EXERCISE PROMPT:
Only an exact copy is wanted: the lines from the one holding "- **Task C**" through the last line below, minus the pictures.

──────── THE INPUT ────────

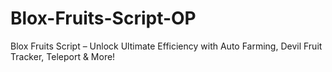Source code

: # Blox-Fruits-Script-OP
Blox Fruits Script – Unlock Ultimate Efficiency with Auto Farming, Devil Fruit Tracker, Teleport &amp; More!
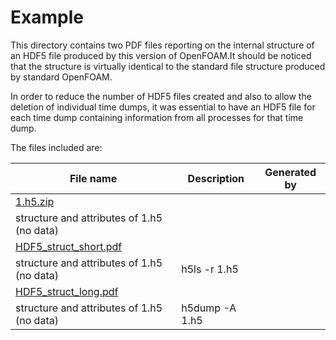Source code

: # Example

This directory contains two PDF files reporting on the internal structure of an HDF5 file produced by this version of OpenFOAM.It should be noticed that the structure is virtually identical to the standard file structure produced by standard OpenFOAM.

In order to reduce the number of HDF5 files created and also to allow the deletion of individual time dumps, it was essential to have an HDF5 file for each time dump containing information from all processes for that time dump.

The files included are:

File name | Description | Generated by
------ | ----- | --------
[1.h5.zip](https://github.com/stefsal/OeRC_OpenFOAM_HDF5/blob/master/example/1.h5.zip) |
  structure and attributes of 1.h5 (no data) |  
[HDF5_struct_short.pdf](https://github.com/stefsal/OeRC_OpenFOAM_HDF5/blob/master/example/HDF5_struct_short.pdf) |
  structure and attributes of 1.h5 (no data) | h5ls -r 1.h5
[HDF5_struct_long.pdf](https://github.com/stefsal/OeRC_OpenFOAM_HDF5/blob/master/example/HDF5_struct_long.pdf) |
  structure and attributes of 1.h5 (no data) | h5dump -A 1.h5
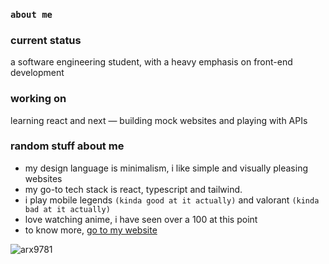 <h3>
  <code>about me</code>
</h3>

### current status
a software engineering student, with a heavy emphasis on front-end development

### working on
learning react and next — building mock websites and playing with APIs

### random stuff about me
- my design language is minimalism, i like simple and visually pleasing websites
- my go-to tech stack is react, typescript and tailwind. 
- i play mobile legends `(kinda good at it actually)` and valorant `(kinda bad at it actually)`
- love watching anime, i have seen over a 100 at this point
- to know more, [go to my website](https://arcen-pers.vercel.app/)

![arx9781](https://github-readme-stats.vercel.app/api?username=arx9781&show_icons=true&icon_color=8c9191&bg_color=00000000&hide_border=false&theme=dark&hide=contribs,prs)
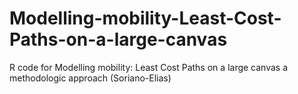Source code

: # Modelling-mobility-Least-Cost-Paths-on-a-large-canvas
R code for Modelling mobility: Least Cost Paths on a large canvas a methodologic approach (Soriano-Elias)
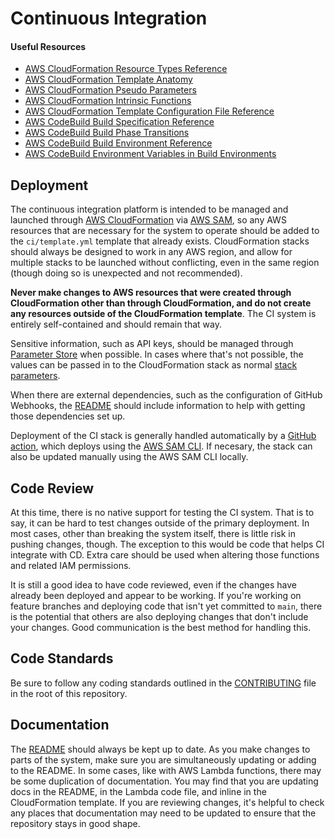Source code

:# Continuous Integration

#### Useful Resources

- [AWS CloudFormation Resource Types Reference](https://docs.aws.amazon.com/AWSCloudFormation/latest/UserGuide/aws-template-resource-type-ref.html)
- [AWS CloudFormation Template Anatomy](https://docs.aws.amazon.com/AWSCloudFormation/latest/UserGuide/template-anatomy.html)
- [AWS CloudFormation Pseudo Parameters](https://docs.aws.amazon.com/AWSCloudFormation/latest/UserGuide/pseudo-parameter-reference.html)
- [AWS CloudFormation Intrinsic Functions](https://docs.aws.amazon.com/AWSCloudFormation/latest/UserGuide/intrinsic-function-reference.html)
- [AWS CloudFormation Template Configuration File Reference](https://docs.aws.amazon.com/AWSCloudFormation/latest/UserGuide/continuous-delivery-codepipeline-cfn-artifacts.html#d0e10050)
- [AWS CodeBuild Build Specification Reference](https://docs.aws.amazon.com/codebuild/latest/userguide/build-spec-ref.html)
- [AWS CodeBuild Build Phase Transitions](https://docs.aws.amazon.com/codebuild/latest/userguide/view-build-details.html#view-build-details-phases)
- [AWS CodeBuild Build Environment Reference](https://docs.aws.amazon.com/codebuild/latest/userguide/build-env-ref.html)
- [AWS CodeBuild Environment Variables in Build Environments](https://docs.aws.amazon.com/codebuild/latest/userguide/build-env-ref-env-vars.html)

## Deployment

The continuous integration platform is intended to be managed and launched through [AWS CloudFormation](https://aws.amazon.com/cloudformation/) via [AWS SAM](https://aws.amazon.com/serverless/sam/), so any AWS resources that are necessary for the system to operate should be added to the `ci/template.yml` template that already exists. CloudFormation stacks should always be designed to work in any AWS region, and allow for multiple stacks to be launched without conflicting, even in the same region (though doing so is unexpected and not recommended).

**Never make changes to AWS resources that were created through CloudFormation other than through CloudFormation, and do not create any resources outside of the CloudFormation template**. The CI system is entirely self-contained and should remain that way.

Sensitive information, such as API keys, should be managed through [Parameter Store](http://docs.aws.amazon.com/systems-manager/latest/userguide/systems-manager-paramstore.html) when possible. In cases where that's not possible, the values can be passed in to the CloudFormation stack as normal [stack parameters](http://docs.aws.amazon.com/AWSCloudFormation/latest/UserGuide/parameters-section-structure.html).

When there are external dependencies, such as the configuration of GitHub Webhooks, the [README](https://github.com/PRX/Infrastructure/blob/main/ci/README.md) should include information to help with getting those dependencies set up.

Deployment of the CI stack is generally handled automatically by a [GitHub action](https://github.com/PRX/Infrastructure/blob/main/.github/workflows/deploy-ci-stack.yml), which deploys using the [AWS SAM CLI](https://docs.aws.amazon.com/serverless-application-model/latest/developerguide/serverless-sam-reference.html#serverless-sam-cli). If necesary, the stack can also be updated manually using the AWS SAM CLI locally.

## Code Review

At this time, there is no native support for testing the CI system. That is to say, it can be hard to test changes outside of the primary deployment. In most cases, other than breaking the system itself, there is little risk in pushing changes, though. The exception to this would be code that helps CI integrate with CD. Extra care should be used when altering those functions and related IAM permissions.

It is still a good idea to have code reviewed, even if the changes have already been deployed and appear to be working. If you're working on feature branches and deploying code that isn't yet committed to `main`, there is the potential that others are also deploying changes that don't include your changes. Good communication is the best method for handling this.

## Code Standards

Be sure to follow any coding standards outlined in the [CONTRIBUTING](https://github.com/PRX/Infrastructure/blob/main/CONTRIBUTING.md) file in the root of this repository.

## Documentation

The [README](https://github.com/PRX/Infrastructure/blob/main/ci/README.md) should always be kept up to date. As you make changes to parts of the system, make sure you are simultaneously updating or adding to the README. In some cases, like with AWS Lambda functions, there may be some duplication of documentation. You may find that you are updating docs in the README, in the Lambda code file, and inline in the CloudFormation template. If you are reviewing changes, it's helpful to check any places that documentation may need to be updated to ensure that the repository stays in good shape.
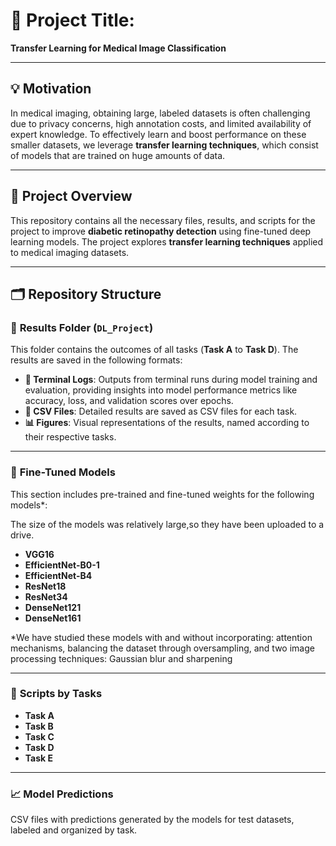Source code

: # 🚀 **Project Title:**  
**Transfer Learning for Medical Image Classification**

---

## 💡 **Motivation**  
In medical imaging, obtaining large, labeled datasets is often challenging due to privacy concerns, high annotation costs, and limited availability of expert knowledge. To effectively learn and boost performance on these smaller datasets, we leverage **transfer learning techniques**, which consist of models that are trained on huge amounts of data.

---

## 📜 **Project Overview**  
This repository contains all the necessary files, results, and scripts for the project to improve **diabetic retinopathy detection** using fine-tuned deep learning models. The project explores **transfer learning techniques** applied to medical imaging datasets.

---

## 🗂️ **Repository Structure**  

### 📁 **Results Folder (`DL_Project`)**  
This folder contains the outcomes of all tasks (**Task A** to **Task D**). The results are saved in the following formats:  

- **📄 Terminal Logs**: Outputs from terminal runs during model training and evaluation, providing insights into model performance metrics like accuracy, loss, and validation scores over epochs.  
- **📑 CSV Files**: Detailed results are saved as CSV files for each task.  
- **📊 Figures**: Visual representations of the results, named according to their respective tasks.  

---

### 📂 **Fine-Tuned Models**  
This section includes pre-trained and fine-tuned weights for the following models*:  

The size of the models was relatively large,so they have been uploaded to a drive.

- **VGG16**  
- **EfficientNet-B0-1**  
- **EfficientNet-B4**  
- **ResNet18**  
- **ResNet34**  
- **DenseNet121**  
- **DenseNet161**  

*We have studied these models with and without incorporating: attention mechanisms, balancing the dataset through oversampling, and two image processing techniques: Gaussian blur and sharpening

---

### 📜 **Scripts by Tasks**  
- **Task A**  
- **Task B**  
- **Task C**  
- **Task D**  
- **Task E**  

---

### 📈 **Model Predictions**  
CSV files with predictions generated by the models for test datasets, labeled and organized by task.

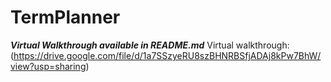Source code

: # TermPlanner
***Virtual Walkthrough available in README.md***
Virtual walkthrough:
(https://drive.google.com/file/d/1a7SSzyeRU8szBHNRBSfjADAj8kPw7BhW/view?usp=sharing)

────────

WRITTEN REPLY:
- **Task C**  
- **Task D**  
- **Task E**  

---

### 📈 **Model Predictions**  
CSV files with predictions generated by the models for test datasets, labeled and organized by task.

Source code

: # TermPlanner
***Virtual Walkthrough available in README.md***
Virtual walkthrough:
(https://drive.google.com/file/d/1a7SSzyeRU8szBHNRBSfjADAj8kPw7BhW/view?usp=sharing)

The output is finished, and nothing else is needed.